Ah, that makes sense that Xen handles both.  I was repeating another
commit message's statement.  Oh, it looks like pci_msi_ignore_mask is
PV-specific.

Regards,
Jason

Roger Pau Monné Oct. 25, 2021, 12:58 p.m. UTC | #6

On Mon, Oct 25, 2021 at 12:53:31PM +0100, David Woodhouse wrote:
> On Mon, 2021-10-25 at 13:43 +0200, Roger Pau Monné wrote:
> > It's kind of optional for HVM guests, as it depends on
> > XENFEAT_hvm_pirqs, which sadly gets unconditionally set for HVM
> > guests, thus dropping any benefits from having hardware assisted APIC
> > virtualization or posted interrupts support.
> 
> Indeed. After implementing PIRQ support for Xen guests running under
> KVM, I spent a "happy" couple of days swearing at it because it
> actually *worked* if something would just *unmask* the f***ing MSI, but
> the guest inexplicably (to me) didn't do that.
> 
> Took me a while to work out that Xen itself is *snooping* on the MSI
> table writes even while they are *masked*, to capture the magic MSI
> message (with vector==0) which means it's actually a PIRQ# in the
> destination ID bits, and then magically unmask the MSI when the guest
> binds that PIRQ to an event channel.
> 
> I did not enjoy implementing that part.

I can see that. It's even better because none of this is actually
documented.

> FWIW the *guest* could potentlaly be smarter here and elect not to use
> PIRQs when hardware assisted vAPIC is present.
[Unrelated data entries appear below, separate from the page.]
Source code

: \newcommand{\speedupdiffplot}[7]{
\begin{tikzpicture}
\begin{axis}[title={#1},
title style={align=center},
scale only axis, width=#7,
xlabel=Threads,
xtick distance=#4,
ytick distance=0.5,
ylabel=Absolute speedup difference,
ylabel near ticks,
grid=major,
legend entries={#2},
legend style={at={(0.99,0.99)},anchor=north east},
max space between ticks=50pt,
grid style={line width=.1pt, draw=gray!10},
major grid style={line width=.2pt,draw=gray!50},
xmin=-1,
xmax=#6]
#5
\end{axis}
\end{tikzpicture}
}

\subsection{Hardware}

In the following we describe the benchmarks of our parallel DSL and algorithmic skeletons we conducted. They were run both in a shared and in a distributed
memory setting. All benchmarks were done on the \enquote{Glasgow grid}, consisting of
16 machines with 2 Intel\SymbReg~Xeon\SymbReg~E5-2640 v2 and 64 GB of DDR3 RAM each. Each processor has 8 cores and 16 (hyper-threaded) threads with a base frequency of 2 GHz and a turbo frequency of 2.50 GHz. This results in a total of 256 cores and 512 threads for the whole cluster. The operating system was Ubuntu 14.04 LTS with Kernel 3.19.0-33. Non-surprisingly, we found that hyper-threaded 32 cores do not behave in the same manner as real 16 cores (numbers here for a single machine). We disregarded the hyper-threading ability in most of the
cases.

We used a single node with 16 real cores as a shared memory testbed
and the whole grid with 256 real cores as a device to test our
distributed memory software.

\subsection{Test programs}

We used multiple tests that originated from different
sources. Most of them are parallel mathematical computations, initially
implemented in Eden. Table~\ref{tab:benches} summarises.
Aren't there some bits
> in the CPUID that Xen advertises, which indicate that? 

Yes, it's in leaf 0x40000x04. FWIW, I would also be fine with removing
XENFEAT_hvm_pirqs, as I don't think diverging from the hardware
specifications gives us much benefit. We avoid a couple of vm exits
for sure, but the cost of having all those modifications in guest
OSes is not worth it.

Roger.

David Woodhouse Oct. 25, 2021, 1:02 p.m. UTC | #7

On Mon, 2021-10-25 at 14:58 +0200, Roger Pau Monné wrote:
> On Mon, Oct 25, 2021 at 12:53:31PM +0100, David Woodhouse wrote:
> > On Mon, 2021-10-25 at 13:43 +0200, Roger Pau Monné wrote:
> > > It's kind of optional for HVM guests, as it depends on
> > > XENFEAT_hvm_pirqs, which sadly gets unconditionally set for HVM
> > > guests, thus dropping any benefits from having hardware assisted APIC
> > > virtualization or posted interrupts support.
> > 
> > Indeed. After implementing PIRQ support for Xen guests running under
> > KVM, I spent a "happy" couple of days swearing at it because it
> > actually *worked* if something would just *unmask* the f***ing MSI, but
> > the guest inexplicably (to me) didn't do that.
> > 
> > Took me a while to work out that Xen itself is *snooping* on the MSI
> > table writes even while they are *masked*, to capture the magic MSI
> > message (with vector==0) which means it's actually a PIRQ# in the
> > destination ID bits, and then magically unmask the MSI when the guest
> > binds that PIRQ to an event channel.
> > 
> > I did not enjoy implementing that part.
> 
> I can see that. It's even better because none of this is actually
> documented.

Indeed. I still haven't worked out if/how Xen actually *masks* the
corresponding MSI-X again. It can't do so when the evtchn is masked,
since that's just a bit in the shinfo page. So while the evtchn is
masked, the MSI can still be screaming into the void?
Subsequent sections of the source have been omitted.